One of the sticking points for climate change is substitution of fossil fuels with more efficient fuels, and coming in the middle of the storm raised by bio fuels, for countries that are pushing its use, is like a stroke of good luck.
They will want to emphasize why we must move fast away from dependency of fossil fuels, not because, they are suddenly environmentally conscious but because bio fuels is the new big business.
They will struggle to justify that bio-fuels have a very limited role in the current food crisis, and can play a big role in reducing dependency of oil.
President Bush has also thrown the gauntlet to fellow countries that have been accused of stifling the Kyoto protocol because of the unfair advantage these countries would gain in world trade if only the US signed, and vice versa.
“The United States and Japan really do lead the world in research when it comes to clean technologies. I also am realistic enough to tell you that if China and India don’t share that same aspiration, that we’re not going to solve the problem.”
Mr Bush, at a joint press conference with the host in Japan, commented. Again, we wait to see if this is a genuine change of tact for the US if these are the words of man eager to appease everyone as he approaches his exit from the world stage.
On the back of multiple, world crises, G8 leaders will struggle to maintain focus on the main issue of the day, and this will not be helped by the fact that the summit outreach has uncharacteristically invited, (Algeria, Egypt, Ethiopia, Ghana, Nigeria, Senegal, South Africa, Tanzania and major greenhouse gas emitters China and India), which is ideally good news to Africa, but it will not be good news until we see practicable results from the talks.
Invited to take part in the expanded dialogue on climate change to be held July 9, the last day of the summit, are Australia, Brazil, China, India, Indonesia, Mexico, South Africa and South Korea.
The issues of food shortage and the oil crisis will have to be addressed, with specific attention paid to the short-term measure to ease the negative impacts as well as long-term measures to tackle these issues and prevent a repeat.
Otherwise, from the experience of the political charade that marred the UN Food Summit in Rome, the lessons are that bringing together a crowd of representatives from many countries under the excuse of political inclusiveness, can have the negative impact of too many opinions to expressed over too little a time, with no one in particular to stand the middle ground and ensure that something concrete comes out of the meeting.
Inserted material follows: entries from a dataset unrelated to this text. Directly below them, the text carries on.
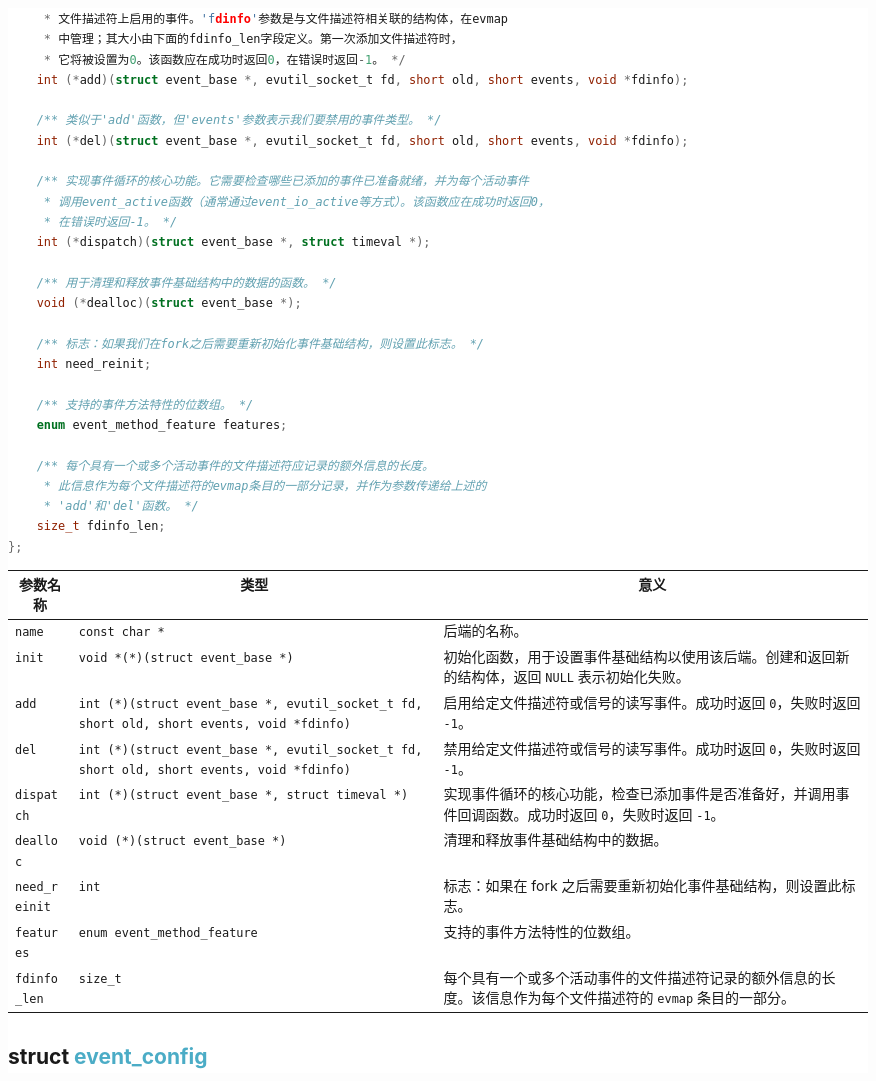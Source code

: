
 ```c
     * 文件描述符上启用的事件。'fdinfo'参数是与文件描述符相关联的结构体，在evmap
     * 中管理；其大小由下面的fdinfo_len字段定义。第一次添加文件描述符时，
     * 它将被设置为0。该函数应在成功时返回0，在错误时返回-1。 */
    int (*add)(struct event_base *, evutil_socket_t fd, short old, short events, void *fdinfo);

    /** 类似于'add'函数，但'events'参数表示我们要禁用的事件类型。 */
    int (*del)(struct event_base *, evutil_socket_t fd, short old, short events, void *fdinfo);

    /** 实现事件循环的核心功能。它需要检查哪些已添加的事件已准备就绪，并为每个活动事件
     * 调用event_active函数（通常通过event_io_active等方式）。该函数应在成功时返回0，
     * 在错误时返回-1。 */
    int (*dispatch)(struct event_base *, struct timeval *);

    /** 用于清理和释放事件基础结构中的数据的函数。 */
    void (*dealloc)(struct event_base *);

    /** 标志：如果我们在fork之后需要重新初始化事件基础结构，则设置此标志。 */
    int need_reinit;

    /** 支持的事件方法特性的位数组。 */
    enum event_method_feature features;

    /** 每个具有一个或多个活动事件的文件描述符应记录的额外信息的长度。
     * 此信息作为每个文件描述符的evmap条目的一部分记录，并作为参数传递给上述的
     * 'add'和'del'函数。 */
    size_t fdinfo_len;
};

```



| **参数名称**      | **类型**                                                                                    | **意义**                                                      |
| ------------- | ----------------------------------------------------------------------------------------- | ----------------------------------------------------------- |
| `name`        | `const char *`                                                                            | 后端的名称。                                                      |
| `init`        | `void *(*)(struct event_base *)`                                                          | 初始化函数，用于设置事件基础结构以使用该后端。创建和返回新的结构体，返回 `NULL` 表示初始化失败。        |
| `add`         | `int (*)(struct event_base *, evutil_socket_t fd, short old, short events, void *fdinfo)` | 启用给定文件描述符或信号的读写事件。成功时返回 `0`，失败时返回 `-1`。                     |
| `del`         | `int (*)(struct event_base *, evutil_socket_t fd, short old, short events, void *fdinfo)` | 禁用给定文件描述符或信号的读写事件。成功时返回 `0`，失败时返回 `-1`。                     |
| `dispatch`    | `int (*)(struct event_base *, struct timeval *)`                                          | 实现事件循环的核心功能，检查已添加事件是否准备好，并调用事件回调函数。成功时返回 `0`，失败时返回 `-1`。    |
| `dealloc`     | `void (*)(struct event_base *)`                                                           | 清理和释放事件基础结构中的数据。                                            |
| `need_reinit` | `int`                                                                                     | 标志：如果在 fork 之后需要重新初始化事件基础结构，则设置此标志。                         |
| `features`    | `enum event_method_feature`                                                               | 支持的事件方法特性的位数组。                                              |
| `fdinfo_len`  | `size_t`                                                                                  | 每个具有一个或多个活动事件的文件描述符记录的额外信息的长度。该信息作为每个文件描述符的 `evmap` 条目的一部分。 |
## struct <font color="#4bacc6">event_config</font>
However, as Bernd Pfaffenbach, German Chancellor Merkel’s point man for next week’s G8 summit put it, “Our position is that the G8 must show a certain leadership on this issue. That means respecting what we agreed on at last year’s summit in Germany -- that there’s a common yet differentiated reasonability of the whole world and that we as the world’s leading industrialized nations must do more than the developing nations in the short and mid-term.”
In Africa, we await to see for the positive and workable solutions that will come out of Japan, at the end of the week.